L’utilisation non contrôlée des substances corrosives (SC) constitue un risque majeur pour la santé publique, la sécurité des communautés et la protection de l’environnement. Largement utilisées dans les secteurs de l’artisanat, industriels et domestiques, ces substances sont souvent manipulées, stockées et commercialisées sans normes de sécurité adéquates à leur dangerosité. Cette situation expose aussi bien les utilisateurs que les vendeurs à de nombreux accidents, parfois graves. Les accidents domestiques notamment ne sont pas rares, et touchent plus particulièrement les enfants, qui ingèrent par inadvertance ces substances corrosives. Cette ingestion a des conséquences dramatiques pour l’enfant et sa famille, et c’est sur cette problématique que le projet porté par La Chaîne de l’Espoir et son partenaire ASAPSU agit.
Ainsi, dans le cadre de la Phase II du Projet intégré de prévention, sensibilisation, renforcement des capacités et d’accès aux soins des victimes d’accidents liés à l’utilisation de substances corrosives, il est apparu indispensable d’impliquer l’ensemble des acteurs de la chaîne (autorités, producteurs, revendeurs et utilisateurs) dans une démarche concertée visant à la formalisation d’un cadre réglementaire approprié.
C’est dans ce contexte qu’un atelier de deux jours s’est tenu du 9 au 10 avril 2026 à l’hôtel Capitol d’Abidjan (Cocody). Il avait pour objectif de promouvoir la prise en compte des risques liés à l’utilisation des substances corrosives dans les ménages, dans les politiques publiques, les mécanismes de prévention et les dispositifs de prise en charge en Côte d’Ivoire à travers l’élaboration d’une feuille de route.
En Côte d’Ivoire, dans le cadre de la mise en œuvre du projet, la prise en charge chirurgicale des victimes d’ingestion de substances corrosives est assurée gratuitement par l’Hôpital Mère-enfant de Bingerville avec l’appui financier de l’AFD et l’appui technique de la Chaîne de l’Espoir.

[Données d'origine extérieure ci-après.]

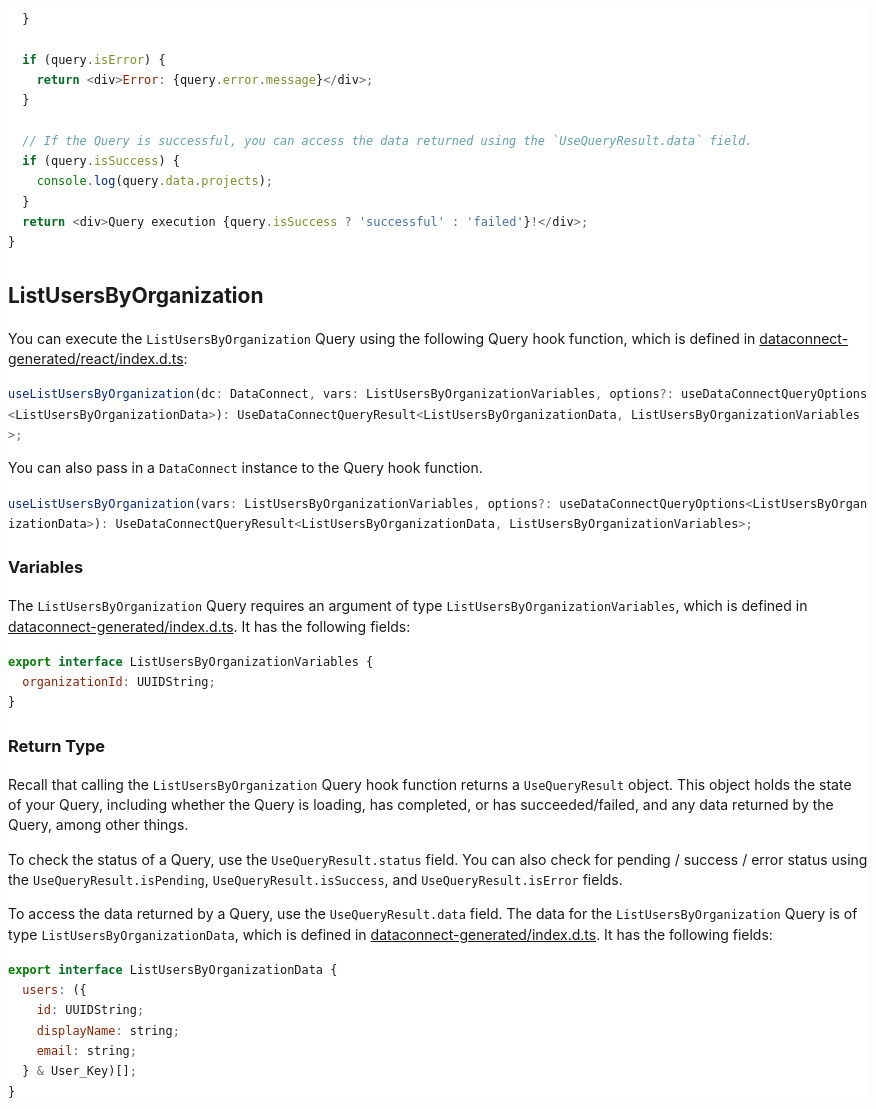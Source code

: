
 ```javascript
  }

  if (query.isError) {
    return <div>Error: {query.error.message}</div>;
  }

  // If the Query is successful, you can access the data returned using the `UseQueryResult.data` field.
  if (query.isSuccess) {
    console.log(query.data.projects);
  }
  return <div>Query execution {query.isSuccess ? 'successful' : 'failed'}!</div>;
}
```

## ListUsersByOrganization
You can execute the `ListUsersByOrganization` Query using the following Query hook function, which is defined in [dataconnect-generated/react/index.d.ts](./index.d.ts):

```javascript
useListUsersByOrganization(dc: DataConnect, vars: ListUsersByOrganizationVariables, options?: useDataConnectQueryOptions<ListUsersByOrganizationData>): UseDataConnectQueryResult<ListUsersByOrganizationData, ListUsersByOrganizationVariables>;
```
You can also pass in a `DataConnect` instance to the Query hook function.
```javascript
useListUsersByOrganization(vars: ListUsersByOrganizationVariables, options?: useDataConnectQueryOptions<ListUsersByOrganizationData>): UseDataConnectQueryResult<ListUsersByOrganizationData, ListUsersByOrganizationVariables>;
```

### Variables
The `ListUsersByOrganization` Query requires an argument of type `ListUsersByOrganizationVariables`, which is defined in [dataconnect-generated/index.d.ts](../index.d.ts). It has the following fields:

```javascript
export interface ListUsersByOrganizationVariables {
  organizationId: UUIDString;
}
```
### Return Type
Recall that calling the `ListUsersByOrganization` Query hook function returns a `UseQueryResult` object. This object holds the state of your Query, including whether the Query is loading, has completed, or has succeeded/failed, and any data returned by the Query, among other things.

To check the status of a Query, use the `UseQueryResult.status` field. You can also check for pending / success / error status using the `UseQueryResult.isPending`, `UseQueryResult.isSuccess`, and `UseQueryResult.isError` fields.

To access the data returned by a Query, use the `UseQueryResult.data` field. The data for the `ListUsersByOrganization` Query is of type `ListUsersByOrganizationData`, which is defined in [dataconnect-generated/index.d.ts](../index.d.ts). It has the following fields:
```javascript
export interface ListUsersByOrganizationData {
  users: ({
    id: UUIDString;
    displayName: string;
    email: string;
  } & User_Key)[];
}
```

Dans cette deuxième phase, l’ONG ASAPSU est responsable du renforcement de la mobilisation communautaire et la prise en charge psychosociale en partenariat avec La Chaîne de l’Espoir. Les actions incluent :
- L’implication directe des groupements féminins, des prestataires de santé et des vendeurs de substances.
- Le renforcement des capacités de ces acteurs pour faciliter l’identification des accidents et optimiser le circuit de référencement.
- L’organisation du circuit de soins, selon lequel les victimes sont orientées vers les structures sanitaires de base, puis référées vers l’Hôpital Mère-Enfant de Bingerville. Cet établissement constitue un maillon essentiel du dispositif de prise en charge, dans la mesure où les financements de l’AFD, mobilisés via La Chaîne de l’Espoir, permettent la prise en charge des cas complexes sans coût pour les familles, et la formation des personnels de santé à la prise en charge des cas simples en autonomie.
Au terme de ces deux jours de travaux sur diverses thématiques, les 30 participants ont validé le draft de la feuille qui prévoit des actions en termes de prévention, de prise en charge et de réglementation en vue de réduire les cas d’ingestion de substances corrosives en Côte d’Ivoire.
Sercom Asapsu avec AZ (Connectionivoirienne.net)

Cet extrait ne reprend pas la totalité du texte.